Being mindfull of clean air and clean water and just taking care of health issues is a wise thing to do. But jumping onto these fear bandwagons where we worry about things we should be trusting God for is just wrong.
Christians are the ones supposed to know that even in terms of something so humanly obvious as the benefit of the size of a nation's army is really meaningless unless God is on your side.
PLEASE READ ALL OF PSALM 33 posted below.
Psalm 33 -
1 Sing joyfully to the Lord, you righteous; it is fitting for the upright to praise him. 2 Praise the Lord with the harp; make music to him on the ten-stringed lyre. 3 Sing to him a new song; play skillfully, and shout for joy. 4 For the word of the Lord is right and true; he is faithful in all he does. 5 The Lord loves righteousness and justice; the earth is full of his unfailing love. 6 By the word of the Lord were the heavens made, their starry host by the breath of his mouth. 7 He gathers the waters of the sea into jars; he puts the deep into storehouses. 8 Let all the earth fear the Lord; let all the people of the world revere him. 9 For he spoke, and it came to be; he commanded, and it stood firm. 10 The Lord foils the plans of the nations; he thwarts the purposes of the peoples. 11 But the plans of the Lord stand firm forever, the purposes of his heart through all generations.

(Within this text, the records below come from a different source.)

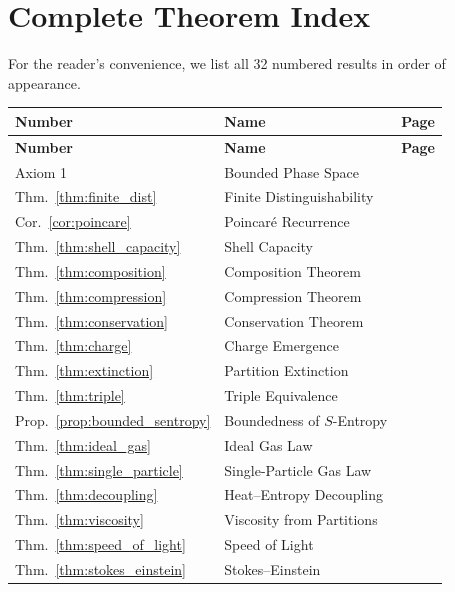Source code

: \documentclass[11pt,twocolumn,a4paper]{article}
\theoremstyle{plain}
\theoremstyle{definition}
\theoremstyle{remark}
\begin{document}
\section{Complete Theorem Index}
\label{app:theorems}

For the reader's convenience, we list all 32 numbered results in order of appearance.

\begin{longtable}{lll}
\toprule
\textbf{Number} & \textbf{Name} & \textbf{Page} \\
\midrule
\endfirsthead
\toprule
\textbf{Number} & \textbf{Name} & \textbf{Page} \\
\midrule
\endhead
Axiom 1 & Bounded Phase Space & \pageref{ax:bounded} \\
Thm.~\ref{thm:finite_dist} & Finite Distinguishability & \pageref{thm:finite_dist} \\
Cor.~\ref{cor:poincare} & Poincar\'e Recurrence & \pageref{cor:poincare} \\
Thm.~\ref{thm:shell_capacity} & Shell Capacity & \pageref{thm:shell_capacity} \\
Thm.~\ref{thm:composition} & Composition Theorem & \pageref{thm:composition} \\
Thm.~\ref{thm:compression} & Compression Theorem & \pageref{thm:compression} \\
Thm.~\ref{thm:conservation} & Conservation Theorem & \pageref{thm:conservation} \\
Thm.~\ref{thm:charge} & Charge Emergence & \pageref{thm:charge} \\
Thm.~\ref{thm:extinction} & Partition Extinction & \pageref{thm:extinction} \\
Thm.~\ref{thm:triple} & Triple Equivalence & \pageref{thm:triple} \\
Prop.~\ref{prop:bounded_sentropy} & Boundedness of $S$-Entropy & \pageref{prop:bounded_sentropy} \\
Thm.~\ref{thm:ideal_gas} & Ideal Gas Law & \pageref{thm:ideal_gas} \\
Thm.~\ref{thm:single_particle} & Single-Particle Gas Law & \pageref{thm:single_particle} \\
Thm.~\ref{thm:decoupling} & Heat--Entropy Decoupling & \pageref{thm:decoupling} \\
Thm.~\ref{thm:viscosity} & Viscosity from Partitions & \pageref{thm:viscosity} \\
Thm.~\ref{thm:speed_of_light} & Speed of Light & \pageref{thm:speed_of_light} \\
Thm.~\ref{thm:stokes_einstein} & Stokes--Einstein & \pageref{thm:stokes_einstein} \\

\end{longtable}
\end{document}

12 Blessed is the nation whose God is the Lord, the people he chose for his inheritance. 13 From heaven the Lord looks down and sees all mankind; 14 from his dwelling place he watches all who live on earth-- 15 he who forms the hearts of all, who considers everything they do. 16 No king is saved by the size of his army; no warrior escapes by his great strength. 17 A horse is a vain hope for deliverance; despite all its great strength it cannot save. 18 But the eyes of the Lord are on those who fear him, on those whose hope is in his unfailing love, 19 to deliver them from death and keep them alive in famine. 20 We wait in hope for the Lord; he is our help and our shield. 21 In him our hearts rejoice, for we trust in his holy name. 22 May your unfailing love rest upon us, O Lord, even as we put our hope in you.

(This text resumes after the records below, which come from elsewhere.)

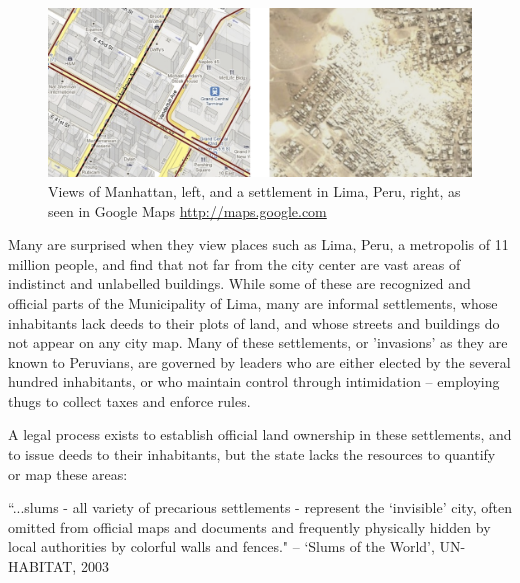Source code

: \documentclass[11pt]{report}
\begin{document}
\begin{figure}[h]
	\begin{center}
		\includegraphics[width=1\textwidth]{images/two-worlds-mapping.png}
		Views of Manhattan, left, and a settlement in Lima, Peru, right, as seen in Google Maps \url{http://maps.google.com}
	\end{center}
\end{figure}

Many are surprised when they view places such as Lima, Peru, a metropolis of 11 million people, and find that not far from the city center are vast areas of indistinct and unlabelled buildings. While some of these are recognized and official parts of the Municipality of Lima, many are informal settlements, whose inhabitants lack deeds to their plots of land, and whose streets and buildings do not appear on any city map. Many of these settlements, or 'invasions' as they are known to Peruvians, are governed by leaders who are either elected by the several hundred inhabitants, or who maintain control through intimidation -- employing thugs to collect taxes and enforce rules. 

A legal process exists to establish official land ownership in these settlements, and to issue deeds to their inhabitants, but the state lacks the resources to quantify or map these areas:

``...slums - all variety of precarious settlements - represent the `invisible' city, often omitted from official maps and documents and frequently physically hidden by local authorities by colorful walls and fences." -- `Slums of the World', UN-HABITAT, 2003

\end{document}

You have a unique view on what is or is not SBC. Being "official" is the only thing that would make something SBC. Just because some kid steals a envirochurch idea, puts it on paper and gets some SBC members to sign it means nothing in relation to the SBC. That is why the SBC put out this statement, to clarify that it is the position of these signers and not that of the SBC.

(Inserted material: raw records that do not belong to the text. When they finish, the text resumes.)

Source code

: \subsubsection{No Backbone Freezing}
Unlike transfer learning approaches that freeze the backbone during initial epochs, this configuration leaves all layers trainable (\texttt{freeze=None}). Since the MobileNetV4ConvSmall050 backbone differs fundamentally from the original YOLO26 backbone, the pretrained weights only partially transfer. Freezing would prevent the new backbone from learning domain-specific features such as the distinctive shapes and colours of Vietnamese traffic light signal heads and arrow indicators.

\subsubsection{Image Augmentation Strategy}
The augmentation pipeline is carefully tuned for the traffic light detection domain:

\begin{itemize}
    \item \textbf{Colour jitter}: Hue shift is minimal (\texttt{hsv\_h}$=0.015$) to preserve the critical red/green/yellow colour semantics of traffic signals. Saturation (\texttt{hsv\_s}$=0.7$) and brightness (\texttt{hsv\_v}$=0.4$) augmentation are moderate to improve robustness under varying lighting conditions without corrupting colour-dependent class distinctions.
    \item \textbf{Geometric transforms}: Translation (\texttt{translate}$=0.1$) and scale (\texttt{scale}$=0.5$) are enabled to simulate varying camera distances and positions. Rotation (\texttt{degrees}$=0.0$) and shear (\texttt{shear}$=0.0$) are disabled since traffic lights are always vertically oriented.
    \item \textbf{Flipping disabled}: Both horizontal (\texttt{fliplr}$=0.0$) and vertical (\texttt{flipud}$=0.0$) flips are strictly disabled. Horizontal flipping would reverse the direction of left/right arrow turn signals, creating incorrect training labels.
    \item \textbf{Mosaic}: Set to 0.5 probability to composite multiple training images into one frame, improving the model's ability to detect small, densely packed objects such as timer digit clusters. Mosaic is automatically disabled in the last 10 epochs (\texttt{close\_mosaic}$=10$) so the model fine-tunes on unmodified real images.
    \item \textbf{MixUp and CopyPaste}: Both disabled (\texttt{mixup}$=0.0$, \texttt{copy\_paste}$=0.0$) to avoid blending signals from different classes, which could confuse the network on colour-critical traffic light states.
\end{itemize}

"Green churches" or "creation care" or whatever you want to call it, has been around for quite awhile now, even in SBC member churches. But it did not originate in the SBC. It was these SBC affiliated green churches have brought up global warming before, which is why it was addressed at last years convention and why the position statement on global warming was approved. The fact that this so called "“Southern Baptist Declaration on the Environment and Climate Change” is in direct conflict with the position statement approved last only proves that it is not SBC.
What is the SBC but the sum total of its members. The fact that all its members did not sign on to this does not mean it is not SBC. The signers are all SBC. One of the signers is the President of the SBC. You can try to disown it but that leaves you denying the evidence. You can disagree. You can say it does not represent a majority. It is not the official position approved by the Convention. All true. But it is SBC and even has the support of the SBC president. It represnts a strong, sorry faction of actual and powerful members.
The SBC is not so much a denomination as it is an association of like minded churches. Each church is autonomous and the only authority is the local church and that of Christ. What makes a church SBC is their similarities, not their differences, because they are free to leave the association at any time.